→ **Directions**:
Provide the count of lines below where "значения" occurs, with no other output.
# # # #
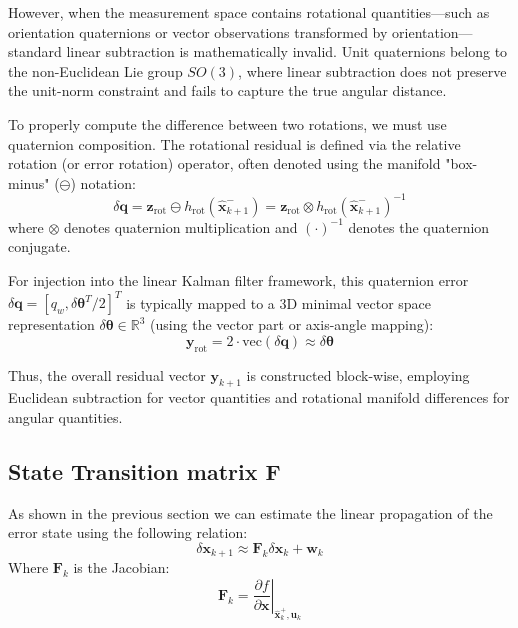 \documentclass{article}
\begin{document}
	However, when the measurement space contains rotational quantities—such as orientation quaternions or vector observations transformed by orientation—standard linear subtraction is mathematically invalid. Unit quaternions belong to the non-Euclidean Lie group $SO(3)$, where linear subtraction does not preserve the unit-norm constraint and fails to capture the true angular distance.
	
	To properly compute the difference between two rotations, we must use quaternion composition. The rotational residual is defined via the relative rotation (or error rotation) operator, often denoted using the manifold "box-minus" ($\ominus$) notation:
	\begin{equation}
		\delta \mathbf{q} = \mathbf{z}_{\text{rot}} \ominus h_{\text{rot}}(\hat{\mathbf{x}}_{k+1}^-) = \mathbf{z}_{\text{rot}} \otimes h_{\text{rot}}(\hat{\mathbf{x}}_{k+1}^-)^{-1}
	\end{equation}
	where $\otimes$ denotes quaternion multiplication and $(\cdot)^{-1}$ denotes the quaternion conjugate.
	
	For injection into the linear Kalman filter framework, this quaternion error $\delta \mathbf{q} = [q_w, \delta \boldsymbol{\theta}^T/2]^T$ is typically mapped to a 3D minimal vector space representation $\delta \boldsymbol{\theta} \in \mathbb{R}^3$ (using the vector part or axis-angle mapping):
	\begin{equation}
		\mathbf{y}_{\text{rot}} = 2 \cdot \text{vec}(\delta \mathbf{q}) \approx \delta \boldsymbol{\theta}
	\end{equation}
	
	Thus, the overall residual vector $\mathbf{y}_{k+1}$ is constructed block-wise, employing Euclidean subtraction for vector quantities and rotational manifold differences for angular quantities.
	
	
	\subsection{State Transition matrix F}
	
	As shown in the previous section we can estimate the linear propagation of the error state using the following relation:
	\begin{equation*}
		\delta\mathbf{x}_{k+1} \approx \mathbf{F}_k \delta\mathbf{x}_k + \mathbf{w}_k
	\end{equation*}
	Where $\mathbf{F}_k$ is the Jacobian:
	\begin{equation*}
		\mathbf{F}_k = \left. \frac{\partial f}{\partial \mathbf{x}} \right|_{\hat{\mathbf{x}}_k^+, \mathbf{u}_k}
	\end{equation*}
	
\end{document}

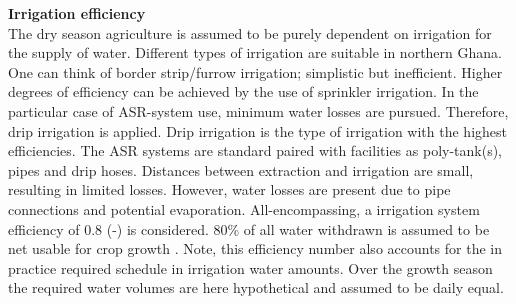 \textbf{Irrigation efficiency} \\
The dry season agriculture is assumed to be purely dependent on irrigation for the supply of water. Different types of irrigation are suitable in northern Ghana. One can think of border strip/furrow irrigation; simplistic but inefficient. Higher degrees of efficiency can be achieved by the use of sprinkler irrigation. In the particular case of ASR-system use, minimum water losses are pursued. Therefore, drip irrigation is applied. Drip irrigation is the type of irrigation with the highest efficiencies. The ASR systems are standard paired with facilities as poly-tank(s), pipes and drip hoses. Distances between extraction and irrigation are small, resulting in limited losses. However, water losses are present due to pipe connections and potential evaporation. All-encompassing, a irrigation system efficiency of 0.8 (-) is considered. 80\% of all water withdrawn is assumed to be net usable for crop growth \citep{VandeGiesen2013}. Note, this efficiency number also accounts for the in practice required schedule in irrigation water amounts. Over the growth season the required water volumes are here  hypothetical and assumed to be daily equal. \\
%
%
%
%
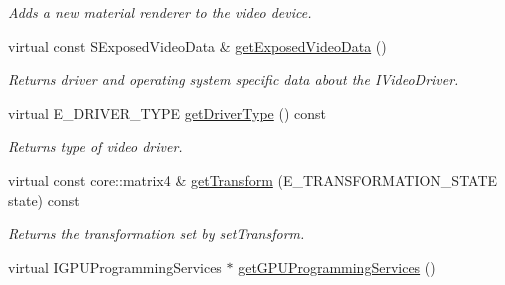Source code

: \begin{DoxyCompactItemize}
\begin{DoxyCompactList}\small\item\em Adds a new material renderer to the video device. \end{DoxyCompactList}\item 
\hypertarget{classirr_1_1video_1_1_c_null_driver_a679e5ced9a84fe83ba731d966116c032}{virtual const S\-Exposed\-Video\-Data \& \hyperlink{classirr_1_1video_1_1_c_null_driver_a679e5ced9a84fe83ba731d966116c032}{get\-Exposed\-Video\-Data} ()}\label{classirr_1_1video_1_1_c_null_driver_a679e5ced9a84fe83ba731d966116c032}

\begin{DoxyCompactList}\small\item\em Returns driver and operating system specific data about the I\-Video\-Driver. \end{DoxyCompactList}\item 
\hypertarget{classirr_1_1video_1_1_c_null_driver_a8ea4150f2e2477843a058d37bd385a89}{virtual E\-\_\-\-D\-R\-I\-V\-E\-R\-\_\-\-T\-Y\-P\-E \hyperlink{classirr_1_1video_1_1_c_null_driver_a8ea4150f2e2477843a058d37bd385a89}{get\-Driver\-Type} () const }\label{classirr_1_1video_1_1_c_null_driver_a8ea4150f2e2477843a058d37bd385a89}

\begin{DoxyCompactList}\small\item\em Returns type of video driver. \end{DoxyCompactList}\item 
\hypertarget{classirr_1_1video_1_1_c_null_driver_a02bd4b0ce05df1aca67deaec6cfb258a}{virtual const core\-::matrix4 \& \hyperlink{classirr_1_1video_1_1_c_null_driver_a02bd4b0ce05df1aca67deaec6cfb258a}{get\-Transform} (E\-\_\-\-T\-R\-A\-N\-S\-F\-O\-R\-M\-A\-T\-I\-O\-N\-\_\-\-S\-T\-A\-T\-E state) const }\label{classirr_1_1video_1_1_c_null_driver_a02bd4b0ce05df1aca67deaec6cfb258a}

\begin{DoxyCompactList}\small\item\em Returns the transformation set by set\-Transform. \end{DoxyCompactList}\item 
\hypertarget{classirr_1_1video_1_1_c_null_driver_ab03460b87017c686c4236ff3414a48fc}{virtual I\-G\-P\-U\-Programming\-Services $\ast$ \hyperlink{classirr_1_1video_1_1_c_null_driver_ab03460b87017c686c4236ff3414a48fc}{get\-G\-P\-U\-Programming\-Services} ()}\label{classirr_1_1video_1_1_c_null_driver_ab03460b87017c686c4236ff3414a48fc}


\end{DoxyCompactItemize}
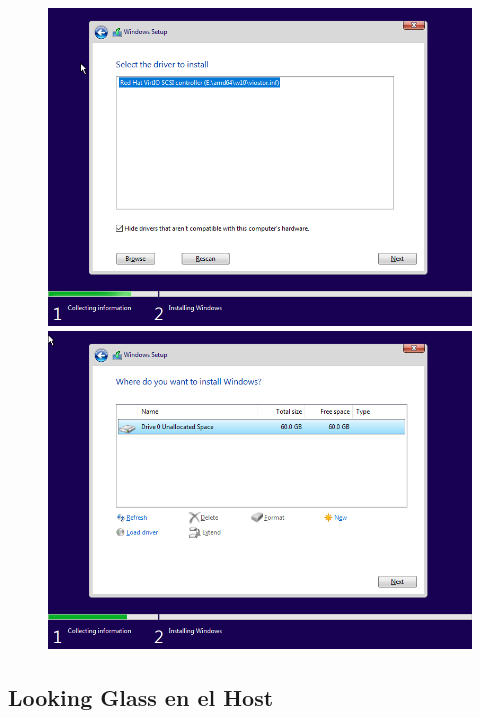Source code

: \documentclass[11pt]{article}
\begin{document}
\begin{figure}[h!]
	\centering
	\begin{minipage}[b]{0.4965\textwidth}
		\includegraphics[width=\textwidth]{images/windows-setup-03.png}
	\end{minipage}
	\begin{minipage}[b]{0.4965\textwidth}
		\includegraphics[width=\textwidth]{images/windows-setup-04.png}
	\end{minipage}
\end{figure}

\subsection{Looking Glass en el Host}
\end{document}
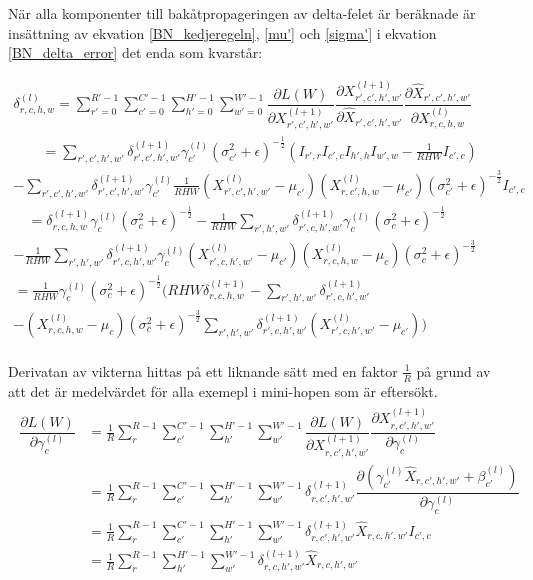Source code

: \documentclass[a4paper,11pt,twoside]{article}
\newcommand*{\pd}[2]{\ensuremath{\dfrac{\partial #1}{\partial #2}}}
\begin{document}
När alla komponenter till bakåtpropageringen av delta-felet är beräknade är insättning av ekvation \eqref{BN_kedjeregeln}, \eqref{mu'} och \eqref{sigma'} i ekvation \eqref{BN_delta_error} det enda som kvarstår:

\begin{multline}
	\delta^{(l)}_{r,c,h,w} = \sum^{R'-1}_{r'=0} \sum^{C'-1}_{c'=0} \sum^{H'-1}_{h'=0} \sum^{W'-1}_{w'=0} \pd{L(W)}{X^{(l+1)}_{r',c',h',w'}} \pd{X^{(l+1)}_{r',c',h',w'}}{\hat{X}_{r',c',h',w'}} \pd{\hat{X}_{r',c',h',w'}}{{X}^{(l)}_{r,c,h,w}}\\
		\qquad = \sum\limits_{r',c',h',w'}\delta^{(l+1)}_{r',c',h',w'} \gamma^{(l)}_{c'} {(\sigma^2_{c'} + \epsilon)}^{-\frac{1}{2}} (I_{r',r} I_{c',c} I_{h',h} I_{w',w} - \frac{1}{RHW} I_{c',c}) \\
	-\sum\limits_{r',c',h',w'}\delta^{(l+1)}_{r',c',h',w'} \gamma^{(l)}_{c'} \frac{1}{RHW} ({X^{(l)}_{r',c',h',w'} - \mu_{c'}})({X^{(l)}_{r,c',h,w} - \mu_{c'}}) {(\sigma^2_{c'} + \epsilon)}^{-\frac{3}{2}} I_{c',c} \\
	\quad = \delta^{(l+1)}_{r,c,h,w} \gamma^{(l)}_{c} {(\sigma^2_{c} + \epsilon)}^{-\frac{1}{2}} - \frac{1}{RHW} \sum\limits_{r',h',w'} \delta^{(l+1)}_{r',c,h',w'} \gamma^{(l)}_{c} {(\sigma^2_{c} + \epsilon)}^{-\frac{1}{2}}\\
	- \frac{1}{RHW} \sum\limits_{r',h',w'} \delta^{(l+1)}_{r',c,h',w'}\gamma^{(l)}_{c} ({X^{(l)}_{r',c,h',w'} - \mu_{c'}})({X^{(l)}_{r,c,h,w} - \mu_{c}}){(\sigma^2_{c} + \epsilon)}^{-\frac{3}{2}} \\
	= \frac{1}{RHW} \gamma^{(l)}_c {(\sigma^2_{c} + \epsilon)}^{-\frac{1}{2}} \biggl(    RHW \delta^{(l+1)}_{r,c,h,w} -  \sum\limits_{r',h',w'} \delta^{(l+1)}_{r',c,h',w'} \qquad \\
	-  ({X^{(l)}_{r,c,h,w} - \mu_{c}}) {(\sigma^2_{c} + \epsilon)}^{-\frac{3}{2}} \sum\limits_{r',h',w'} \delta^{(l+1)}_{r',c,h',w'} ({X^{(l)}_{r',c,h',w'} - \mu_{c'}}) \biggl) \\
\end{multline}

Derivatan av vikterna hittas på ett liknande sätt med en faktor $\frac{1}{R}$ på grund av att det är medelvärdet för alla exemepl i mini-hopen som är eftersökt. \cite{webBN1} \cite{webBN2}
\begin{align}
\begin{split}
	\pd{L(W)}{\gamma^{(l)}_{c}}
		& = \frac{1}{R}\sum^{R-1}_{r} \sum^{C'-1}_{c'} \sum^{H'-1}_{h'} \sum^{W'-1}_{w'} \pd{L(W)}{X^{(l+1)}_{r,c',h',w'}} \pd{X^{(l+1)}_{r,c',h',w'}}{\gamma^{(l)}_{c}} \\
		& = \frac{1}{R}\sum^{R-1}_{r} \sum^{C'-1}_{c'} \sum^{H'-1}_{h'} \sum^{W'-1}_{w'} \delta^{(l+1)}_{r,c',h',w'}  \pd{({\gamma_{c'}^{(l)} \hat{X}_{r,c',h',w'} + \beta_{c'}^{(l)}})}{\gamma^{(l)}_{c}} \\
		& = \frac{1}{R}\sum^{R-1}_{r} \sum^{C'-1}_{c'} \sum^{H'-1}_{h'} \sum^{W'-1}_{w'} \delta^{(l+1)}_{r,c',h',w'} \hat{X}_{r,c,h',w'} I_{c',c}\\
		& = \frac{1}{R}\sum^{R-1}_{r} \sum^{H'-1}_{h'} \sum^{W'-1}_{w'} \delta^{(l+1)}_{r,c,h',w'} \hat{X}_{r,c,h',w'} \\
\end{split}
\end{align}
\end{document}
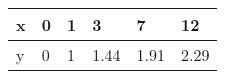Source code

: \documentclass{article}
\begin{document}
\begin{table}[h!]
\begin{tabular}{l|l|l|l|l|l}

\multicolumn{1}{p{30.865313pt}}{\raggedright x} & \multicolumn{1}{|p{31.618126pt}}{\raggedright 0} & \multicolumn{1}{|p{31.618126pt}}{\raggedright 1} & \multicolumn{1}{|p{33.876564pt}}{\raggedright 3} & \multicolumn{1}{|p{37.640625pt}}{\raggedright 7} & \multicolumn{1}{|p{33.876564pt}}{\raggedright 12}\\ 
\hline 
\multicolumn{1}{p{30.865313pt}}{\raggedright y} & \multicolumn{1}{|p{31.618126pt}}{\raggedright 0} & \multicolumn{1}{|p{31.618126pt}}{\raggedright 1} & \multicolumn{1}{|p{33.876564pt}}{\raggedright 1.44} & \multicolumn{1}{|p{37.640625pt}}{\raggedright 1.91} & \multicolumn{1}{|p{33.876564pt}}{\raggedright 2.29}\\ 


\end{tabular}
\end{table}
\end{document}
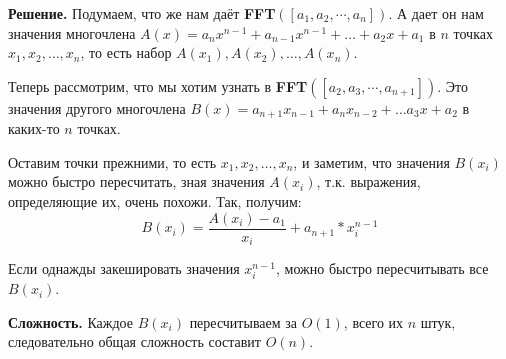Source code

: \begin{enumerate}
	\textbf{Решение.} Подумаем, что же нам даёт \textbf{FFT}$([a_1, a_2, \cdots , a_n])$. А дает он нам значения 
	многочлена $A(x) = a_n x^{n - 1} + a_{n - 1} x^{n - 1} + \dots + a_2 x + a_1$ в $n$ точках $x_1, x_2, \dots, 
	x_n$, то есть набор $A(x_1), A(x_2), \dots, A(x_n)$.
	
	Теперь рассмотрим, что мы хотим узнать в \textbf{FFT}$([a_2, a_3, \cdots , a_{n+1}])$. Это значения другого 
	многочлена $B(x) = a_{n + 1} x_{n - 1} + a_n x_{n - 2} + \dots a_3 x + a_2$ в каких-то $n$ точках. 
	
	Оставим точки прежними, то есть  $x_1, x_2, \dots, x_n$, и заметим, что значения $B(x_i)$ можно быстро 
	пересчитать, зная значения $A(x_i)$, т.к. выражения, определяющие их, очень похожи. Так, получим:
	\begin{equation*}
		B(x_i) = \frac{A(x_i) - a_1}{x_i} + a_{n + 1} * x_i^{n - 1}
	\end{equation*}
	
	Если однажды закешировать значения $x_i^{n - 1}$, можно быстро пересчитывать все $B(x_i)$. 
	
	\textbf{Сложность.} Каждое $B(x_i)$ пересчитываем за $O(1)$, всего их $n$ штук, следовательно общая сложность 
	составит $O(n)$.
	
\end{enumerate}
# # # #
→ **Output for this task**:
5